**Data for processing**:
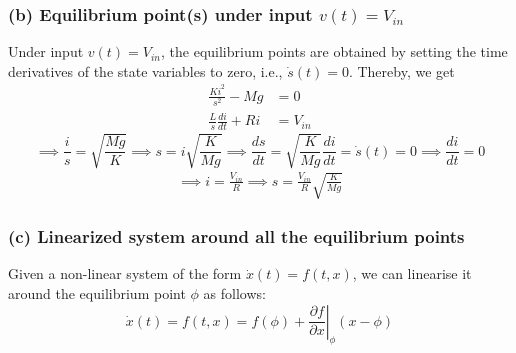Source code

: \subsubsection*{(b) Equilibrium point(s) under input \(v(t)=V_{in}\)}

Under input \( v(t)=V_{in} \), the equilibrium points are obtained by setting the time derivatives of the state variables to zero, i.e., \( \dot s(t) = 0 \).
Thereby, we get
\begin{align*}
    \frac{Ki^2}{s^2} - Mg         & = 0      \\
    \frac{L}{s}\frac{di}{dt} + Ri & = V_{in}
\end{align*}
\begin{equation*}
    \implies
    \frac{i}{s} = \sqrt{\frac{Mg}{K}}
    \implies
    s = i \sqrt{\frac{K}{Mg}}
    \implies
    \frac{ds}{dt} = \sqrt{\frac{K}{Mg}} \frac{di}{dt} = \dot s(t) = 0
    \implies
    \frac{di}{dt} = 0
\end{equation*}
\begin{align*}
    \implies
    i = \frac{V_{in}}{R}
    \implies
    \boxed{
        s = \frac{V_{in}}{R} \sqrt{\frac{K}{Mg}}
    }
\end{align*}

\subsubsection*{(c) Linearized system around all the equilibrium points}

Given a non-linear system of the form \( \dot x(t) = f(t, x) \), we can linearise it around the equilibrium point \( \phi \) as follows:
\[
    \dot x(t) = f(t, x) = f(\phi) + \left. \frac{\partial f}{\partial x} \right|_{\phi} (x - \phi)
\]
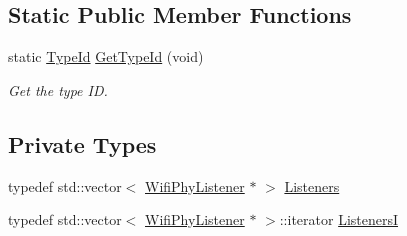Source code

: \subsection*{Static Public Member Functions}
\begin{DoxyCompactItemize}
\item 
static \hyperlink{classns3_1_1TypeId}{Type\+Id} \hyperlink{classns3_1_1WifiPhyStateHelper_ac7817828f943f02aa70198d8e2f6bec7}{Get\+Type\+Id} (void)
\begin{DoxyCompactList}\small\item\em Get the type ID. \end{DoxyCompactList}\end{DoxyCompactItemize}
\subsection*{Private Types}
\begin{DoxyCompactItemize}
\item 
typedef std\+::vector$<$ \hyperlink{classns3_1_1WifiPhyListener}{Wifi\+Phy\+Listener} $\ast$ $>$ \hyperlink{classns3_1_1WifiPhyStateHelper_a76aeb492718646f940e216a63ff167f1}{Listeners}
\item 
typedef std\+::vector$<$ \hyperlink{classns3_1_1WifiPhyListener}{Wifi\+Phy\+Listener} $\ast$ $>$\+::iterator \hyperlink{classns3_1_1WifiPhyStateHelper_a19700506a92d22ccbb6c18cf7f3c0520}{ListenersI}
\end{DoxyCompactItemize}
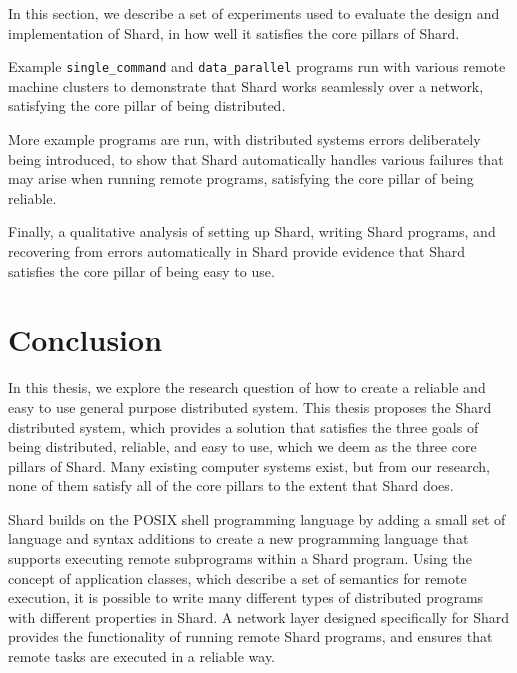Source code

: \documentclass[twoside]{report}
\newcommand{\todoi}[1]{\todo[inline, color=blue!20]{TODO: {#1}}}
\begin{document}
In this section, we describe a set of experiments used to evaluate the design and implementation of Shard, in how well it satisfies the core pillars of Shard.

Example \texttt{single\_command} and \texttt{data\_parallel} programs run with various remote machine clusters to demonstrate that Shard works seamlessly over a network, satisfying the core pillar of being distributed.

More example programs are run, with distributed systems errors deliberately being introduced, to show that Shard automatically handles various failures that may arise when running remote programs, satisfying the core pillar of being reliable.

Finally, a qualitative analysis of setting up Shard, writing Shard programs, and recovering from errors automatically in Shard provide evidence that Shard satisfies the core pillar of being easy to use.

\chapter{Conclusion}


In this thesis, we explore the research question of how to create a reliable and easy to use general purpose distributed system.
This thesis proposes the Shard distributed system, which provides a solution that satisfies the three goals of being distributed, reliable, and easy to use, which we deem as the three core pillars of Shard.
Many existing computer systems exist, but from our research, none of them satisfy all of the core pillars to the extent that Shard does.

Shard builds on the POSIX shell programming language by adding a small set of language and syntax additions to create a new programming language that supports executing remote subprograms within a Shard program.
Using the concept of application classes, which describe a set of semantics for remote execution, it is possible to write many different types of distributed programs with different properties in Shard.
A network layer designed specifically for Shard provides the functionality of running remote Shard programs, and ensures that remote tasks are executed in a reliable way.
\end{document}

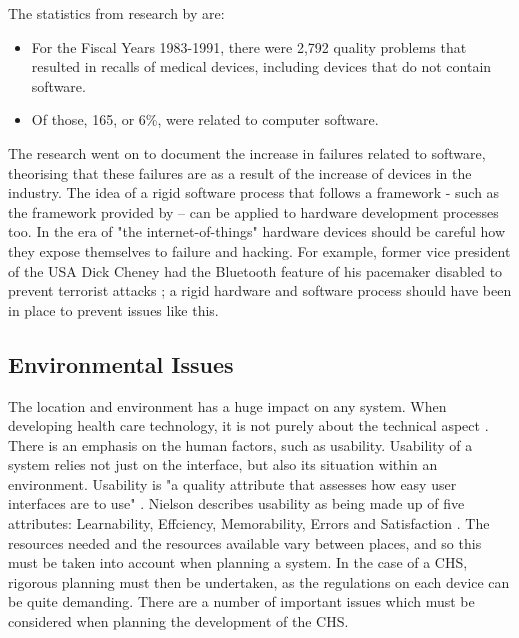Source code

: The statistics from research by \cite{mdfail} are: 
\begin{itemize}
\item For the Fiscal Years 1983-1991, there were 2,792 quality problems that resulted in recalls of medical devices, including devices that do not contain software. 
\item Of those, 165, or 6\%, were related to computer software.
\end{itemize}

The research went on to document the increase in failures related to software, theorising that these failures are as a result of the increase of devices in the industry. The idea of a rigid software process that follows a framework - such as the framework provided by \cite{shroff} – can be applied to hardware development processes too. In the era of "the internet-of-things" hardware devices should be careful how they expose themselves to failure and hacking. For example, former vice president of the USA Dick Cheney had the Bluetooth feature of his pacemaker disabled to prevent terrorist attacks \parencite{pacemaker}; a rigid hardware and software process should have been in place to prevent issues like this.


\subsection{Environmental Issues}

The location and environment has a huge impact on any system. When developing health care technology, it is not purely about the technical aspect \parencite{env}. There is an emphasis on the human factors, such as usability. Usability of a system relies not just on the interface, but also its situation within an environment. Usability is "a quality attribute that assesses how easy user interfaces are to use" \parencite{usability1}. Nielson describes usability as being made up of five attributes: Learnability, Effciency, Memorability, Errors and Satisfaction \parencite{usability2}. The resources needed and the resources available vary between places, and so this must be taken into account when planning a system. In the case of a CHS, rigorous planning must then be undertaken, as the regulations on each device can be quite demanding. There are a number of important issues which must be considered when planning the development of the CHS.

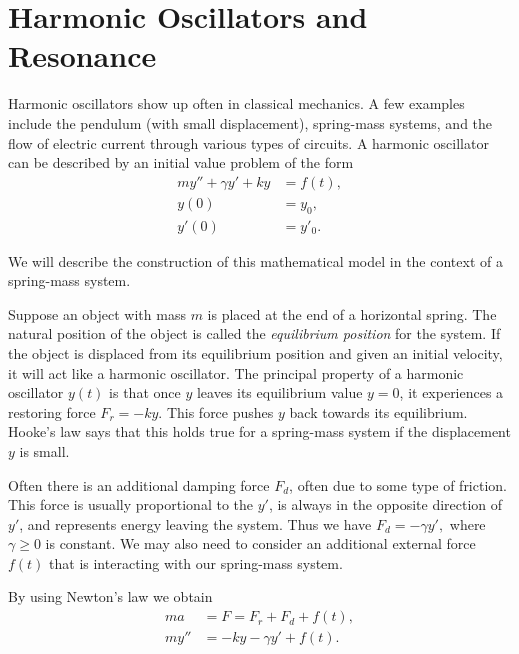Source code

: 
\pagebreak
\section{Harmonic Oscillators and Resonance} Harmonic oscillators show up often in classical mechanics. 
A few examples include the pendulum (with small 
 displacement), spring-mass systems, and the flow of electric current through various types of circuits. 
A harmonic oscillator can be described by an initial value problem of the form 
\begin{align*}
	my'' + \gamma y' + ky &= f(t) ,\\
	y(0) &= y_0,\\
	y'(0) &= y'_0.
\end{align*}

We will describe the construction of this mathematical model in the context of a spring-mass system.

Suppose an object with mass $m$ is placed at the end of a horizontal spring. 
The natural position of the object is called the \textit{equilibrium position} for the system.
If the object is displaced from its equilibrium position and given an initial velocity,  
it will act like a harmonic oscillator.
The principal property of a harmonic oscillator $y(t)$ is that once $y$ leaves its equilibrium value $y = 0$, it experiences a restoring force $F_r = -ky.$ 
This force pushes $y$ back towards its equilibrium. 
Hooke's law says that this holds true for a 
spring-mass system if the displacement $y$ is small.

Often there is an additional damping force $F_d$, often due to some type of friction. This force is usually proportional to the $y'$, is always in the opposite direction of $y'$, and represents energy leaving the system. 
Thus we have $F_d = -\gamma y', $ where $ \gamma \geq 0$ is constant. 
We may also need to consider an additional external force $f(t)$ that is interacting with our spring-mass system.

By using Newton's law we obtain
\begin{align*}
ma &= F = F_r + F_d + f(t),\\
my'' &= -ky -\gamma y' + f(t).
\end{align*}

**How to complete this task**:
The answer should be an exact restatement of every entry, with the pictures omitted.

**Final answer**:
Source code

: \subsubsection*{(b) Equilibrium point(s) under input \(v(t)=V_{in}\)}

Under input \( v(t)=V_{in} \), the equilibrium points are obtained by setting the time derivatives of the state variables to zero, i.e., \( \dot s(t) = 0 \).
Thereby, we get
\begin{align*}
    \frac{Ki^2}{s^2} - Mg         & = 0      \\
    \frac{L}{s}\frac{di}{dt} + Ri & = V_{in}
\end{align*}
\begin{equation*}
    \implies
    \frac{i}{s} = \sqrt{\frac{Mg}{K}}
    \implies
    s = i \sqrt{\frac{K}{Mg}}
    \implies
    \frac{ds}{dt} = \sqrt{\frac{K}{Mg}} \frac{di}{dt} = \dot s(t) = 0
    \implies
    \frac{di}{dt} = 0
\end{equation*}
\begin{align*}
    \implies
    i = \frac{V_{in}}{R}
    \implies
    \boxed{
        s = \frac{V_{in}}{R} \sqrt{\frac{K}{Mg}}
    }
\end{align*}

\subsubsection*{(c) Linearized system around all the equilibrium points}

Given a non-linear system of the form \( \dot x(t) = f(t, x) \), we can linearise it around the equilibrium point \( \phi \) as follows:
\[
    \dot x(t) = f(t, x) = f(\phi) + \left. \frac{\partial f}{\partial x} \right|_{\phi} (x - \phi)
\]
Source code

: \subsection*{Static Public Member Functions}
\begin{DoxyCompactItemize}
\item 
static \hyperlink{classns3_1_1TypeId}{Type\+Id} \hyperlink{classns3_1_1WifiPhyStateHelper_ac7817828f943f02aa70198d8e2f6bec7}{Get\+Type\+Id} (void)
\begin{DoxyCompactList}\small\item\em Get the type ID. \end{DoxyCompactList}\end{DoxyCompactItemize}
\subsection*{Private Types}
\begin{DoxyCompactItemize}
\item 
typedef std\+::vector$<$ \hyperlink{classns3_1_1WifiPhyListener}{Wifi\+Phy\+Listener} $\ast$ $>$ \hyperlink{classns3_1_1WifiPhyStateHelper_a76aeb492718646f940e216a63ff167f1}{Listeners}
\item 
typedef std\+::vector$<$ \hyperlink{classns3_1_1WifiPhyListener}{Wifi\+Phy\+Listener} $\ast$ $>$\+::iterator \hyperlink{classns3_1_1WifiPhyStateHelper_a19700506a92d22ccbb6c18cf7f3c0520}{ListenersI}
\end{DoxyCompactItemize}
Source code

: \documentclass[twoside]{report}
\newcommand{\todoi}[1]{\todo[inline, color=blue!20]{TODO: {#1}}}
\begin{document}
In this section, we describe a set of experiments used to evaluate the design and implementation of Shard, in how well it satisfies the core pillars of Shard.

Example \texttt{single\_command} and \texttt{data\_parallel} programs run with various remote machine clusters to demonstrate that Shard works seamlessly over a network, satisfying the core pillar of being distributed.

More example programs are run, with distributed systems errors deliberately being introduced, to show that Shard automatically handles various failures that may arise when running remote programs, satisfying the core pillar of being reliable.

Finally, a qualitative analysis of setting up Shard, writing Shard programs, and recovering from errors automatically in Shard provide evidence that Shard satisfies the core pillar of being easy to use.

\chapter{Conclusion}


In this thesis, we explore the research question of how to create a reliable and easy to use general purpose distributed system.
This thesis proposes the Shard distributed system, which provides a solution that satisfies the three goals of being distributed, reliable, and easy to use, which we deem as the three core pillars of Shard.
Many existing computer systems exist, but from our research, none of them satisfy all of the core pillars to the extent that Shard does.

Shard builds on the POSIX shell programming language by adding a small set of language and syntax additions to create a new programming language that supports executing remote subprograms within a Shard program.
Using the concept of application classes, which describe a set of semantics for remote execution, it is possible to write many different types of distributed programs with different properties in Shard.
A network layer designed specifically for Shard provides the functionality of running remote Shard programs, and ensures that remote tasks are executed in a reliable way.
\end{document}

Source code

: The statistics from research by \cite{mdfail} are: 
\begin{itemize}
\item For the Fiscal Years 1983-1991, there were 2,792 quality problems that resulted in recalls of medical devices, including devices that do not contain software. 
\item Of those, 165, or 6\%, were related to computer software.
\end{itemize}

The research went on to document the increase in failures related to software, theorising that these failures are as a result of the increase of devices in the industry. The idea of a rigid software process that follows a framework - such as the framework provided by \cite{shroff} – can be applied to hardware development processes too. In the era of "the internet-of-things" hardware devices should be careful how they expose themselves to failure and hacking. For example, former vice president of the USA Dick Cheney had the Bluetooth feature of his pacemaker disabled to prevent terrorist attacks \parencite{pacemaker}; a rigid hardware and software process should have been in place to prevent issues like this.


\subsection{Environmental Issues}

The location and environment has a huge impact on any system. When developing health care technology, it is not purely about the technical aspect \parencite{env}. There is an emphasis on the human factors, such as usability. Usability of a system relies not just on the interface, but also its situation within an environment. Usability is "a quality attribute that assesses how easy user interfaces are to use" \parencite{usability1}. Nielson describes usability as being made up of five attributes: Learnability, Effciency, Memorability, Errors and Satisfaction \parencite{usability2}. The resources needed and the resources available vary between places, and so this must be taken into account when planning a system. In the case of a CHS, rigorous planning must then be undertaken, as the regulations on each device can be quite demanding. There are a number of important issues which must be considered when planning the development of the CHS.

Source code

: 
\pagebreak
\section{Harmonic Oscillators and Resonance} Harmonic oscillators show up often in classical mechanics. 
A few examples include the pendulum (with small 
 displacement), spring-mass systems, and the flow of electric current through various types of circuits. 
A harmonic oscillator can be described by an initial value problem of the form 
\begin{align*}
	my'' + \gamma y' + ky &= f(t) ,\\
	y(0) &= y_0,\\
	y'(0) &= y'_0.
\end{align*}

We will describe the construction of this mathematical model in the context of a spring-mass system.

Suppose an object with mass $m$ is placed at the end of a horizontal spring. 
The natural position of the object is called the \textit{equilibrium position} for the system.
If the object is displaced from its equilibrium position and given an initial velocity,  
it will act like a harmonic oscillator.
The principal property of a harmonic oscillator $y(t)$ is that once $y$ leaves its equilibrium value $y = 0$, it experiences a restoring force $F_r = -ky.$ 
This force pushes $y$ back towards its equilibrium. 
Hooke's law says that this holds true for a 
spring-mass system if the displacement $y$ is small.

Often there is an additional damping force $F_d$, often due to some type of friction. This force is usually proportional to the $y'$, is always in the opposite direction of $y'$, and represents energy leaving the system. 
Thus we have $F_d = -\gamma y', $ where $ \gamma \geq 0$ is constant. 
We may also need to consider an additional external force $f(t)$ that is interacting with our spring-mass system.

By using Newton's law we obtain
\begin{align*}
ma &= F = F_r + F_d + f(t),\\
my'' &= -ky -\gamma y' + f(t).
\end{align*}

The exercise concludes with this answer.